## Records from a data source
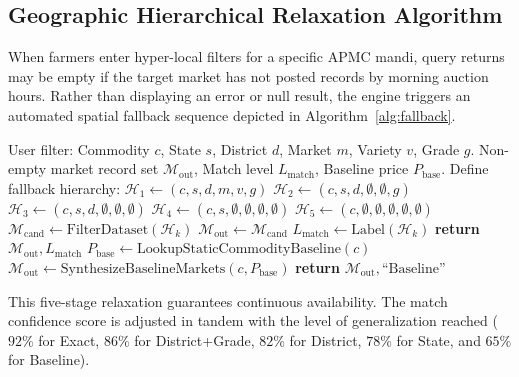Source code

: \documentclass[conference]{IEEEtran}
\begin{document}
\subsection{Geographic Hierarchical Relaxation Algorithm}
When farmers enter hyper-local filters for a specific APMC mandi, query returns may be empty if the target market has not posted records by morning auction hours. Rather than displaying an error or null result, the engine triggers an automated spatial fallback sequence depicted in Algorithm~\ref{alg:fallback}.

\begin{algorithm}[htbp]
\caption{Hierarchical Spatial Fallback Resolution}
\label{alg:fallback}
\begin{algorithmic}[1]
\REQUIRE User filter: Commodity $c$, State $s$, District $d$, Market $m$, Variety $v$, Grade $g$.
\ENSURE Non-empty market record set $\mathcal{M}_{\text{out}}$, Match level $L_{\text{match}}$, Baseline price $P_{\text{base}}$.
\STATE Define fallback hierarchy:
\STATE $\mathcal{H}_1 \leftarrow (c, s, d, m, v, g)$ 
\STATE $\mathcal{H}_2 \leftarrow (c, s, d, \emptyset, \emptyset, g)$ 
\STATE $\mathcal{H}_3 \leftarrow (c, s, d, \emptyset, \emptyset, \emptyset)$ 
\STATE $\mathcal{H}_4 \leftarrow (c, s, \emptyset, \emptyset, \emptyset, \emptyset)$ 
\STATE $\mathcal{H}_5 \leftarrow (c, \emptyset, \emptyset, \emptyset, \emptyset, \emptyset)$ 
    \STATE $\mathcal{M}_{\text{cand}} \leftarrow \text{FilterDataset}(\mathcal{H}_k)$
        \STATE $\mathcal{M}_{\text{out}} \leftarrow \mathcal{M}_{\text{cand}}$
        \STATE $L_{\text{match}} \leftarrow \text{Label}(\mathcal{H}_k)$
        \STATE \textbf{return} $\mathcal{M}_{\text{out}}, L_{\text{match}}$
    \ENDIF
\ENDFOR
\STATE {}
\STATE $P_{\text{base}} \leftarrow \text{LookupStaticCommodityBaseline}(c)$
\STATE $\mathcal{M}_{\text{out}} \leftarrow \text{SynthesizeBaselineMarkets}(c, P_{\text{base}})$
\STATE \textbf{return} $\mathcal{M}_{\text{out}}, \text{``Baseline''}$
\end{algorithmic}
\end{algorithm}

This five-stage relaxation guarantees continuous availability. The match confidence score is adjusted in tandem with the level of generalization reached ($92\%$ for Exact, $86\%$ for District+Grade, $82\%$ for District, $78\%$ for State, and $65\%$ for Baseline).
\end{document}
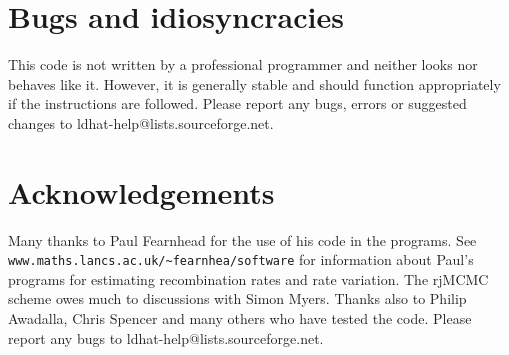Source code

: \documentclass[a4paper,10pt,fullpage]{article}
\begin{document}
\section{Bugs and idiosyncracies}
This code is not written by a professional programmer and neither
looks nor behaves like it.  However, it is generally stable and
should function appropriately if the instructions are followed.
Please report any bugs, errors or suggested changes to
ldhat-help@lists.sourceforge.net.

\section{Acknowledgements}
Many thanks to Paul Fearnhead for the use of his code in the
programs.  See \verb+www.maths.lancs.ac.uk/~fearnhea/software+ for
information about Paul's programs for estimating recombination
rates and rate variation.   The rjMCMC scheme owes much to
discussions with Simon Myers.  Thanks also to Philip Awadalla,
Chris Spencer and many others who have tested the code. Please
report any bugs to ldhat-help@lists.sourceforge.net.
\newpage


\end{document}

## Problem to solve
Reproduce every record above word for word. Leave the pictures out.

## Answer to this problem
Source code

: \documentclass[conference]{IEEEtran}
\begin{document}
\subsection{Geographic Hierarchical Relaxation Algorithm}
When farmers enter hyper-local filters for a specific APMC mandi, query returns may be empty if the target market has not posted records by morning auction hours. Rather than displaying an error or null result, the engine triggers an automated spatial fallback sequence depicted in Algorithm~\ref{alg:fallback}.

\begin{algorithm}[htbp]
\caption{Hierarchical Spatial Fallback Resolution}
\label{alg:fallback}
\begin{algorithmic}[1]
\REQUIRE User filter: Commodity $c$, State $s$, District $d$, Market $m$, Variety $v$, Grade $g$.
\ENSURE Non-empty market record set $\mathcal{M}_{\text{out}}$, Match level $L_{\text{match}}$, Baseline price $P_{\text{base}}$.
\STATE Define fallback hierarchy:
\STATE $\mathcal{H}_1 \leftarrow (c, s, d, m, v, g)$ 
\STATE $\mathcal{H}_2 \leftarrow (c, s, d, \emptyset, \emptyset, g)$ 
\STATE $\mathcal{H}_3 \leftarrow (c, s, d, \emptyset, \emptyset, \emptyset)$ 
\STATE $\mathcal{H}_4 \leftarrow (c, s, \emptyset, \emptyset, \emptyset, \emptyset)$ 
\STATE $\mathcal{H}_5 \leftarrow (c, \emptyset, \emptyset, \emptyset, \emptyset, \emptyset)$ 
    \STATE $\mathcal{M}_{\text{cand}} \leftarrow \text{FilterDataset}(\mathcal{H}_k)$
        \STATE $\mathcal{M}_{\text{out}} \leftarrow \mathcal{M}_{\text{cand}}$
        \STATE $L_{\text{match}} \leftarrow \text{Label}(\mathcal{H}_k)$
        \STATE \textbf{return} $\mathcal{M}_{\text{out}}, L_{\text{match}}$
    \ENDIF
\ENDFOR
\STATE {}
\STATE $P_{\text{base}} \leftarrow \text{LookupStaticCommodityBaseline}(c)$
\STATE $\mathcal{M}_{\text{out}} \leftarrow \text{SynthesizeBaselineMarkets}(c, P_{\text{base}})$
\STATE \textbf{return} $\mathcal{M}_{\text{out}}, \text{``Baseline''}$
\end{algorithmic}
\end{algorithm}

This five-stage relaxation guarantees continuous availability. The match confidence score is adjusted in tandem with the level of generalization reached ($92\%$ for Exact, $86\%$ for District+Grade, $82\%$ for District, $78\%$ for State, and $65\%$ for Baseline).
\end{document}
Source code

: \documentclass[a4paper,10pt,fullpage]{article}
\begin{document}
\section{Bugs and idiosyncracies}
This code is not written by a professional programmer and neither
looks nor behaves like it.  However, it is generally stable and
should function appropriately if the instructions are followed.
Please report any bugs, errors or suggested changes to
ldhat-help@lists.sourceforge.net.

\section{Acknowledgements}
Many thanks to Paul Fearnhead for the use of his code in the
programs.  See \verb+www.maths.lancs.ac.uk/~fearnhea/software+ for
information about Paul's programs for estimating recombination
rates and rate variation.   The rjMCMC scheme owes much to
discussions with Simon Myers.  Thanks also to Philip Awadalla,
Chris Spencer and many others who have tested the code. Please
report any bugs to ldhat-help@lists.sourceforge.net.
\newpage


\end{document}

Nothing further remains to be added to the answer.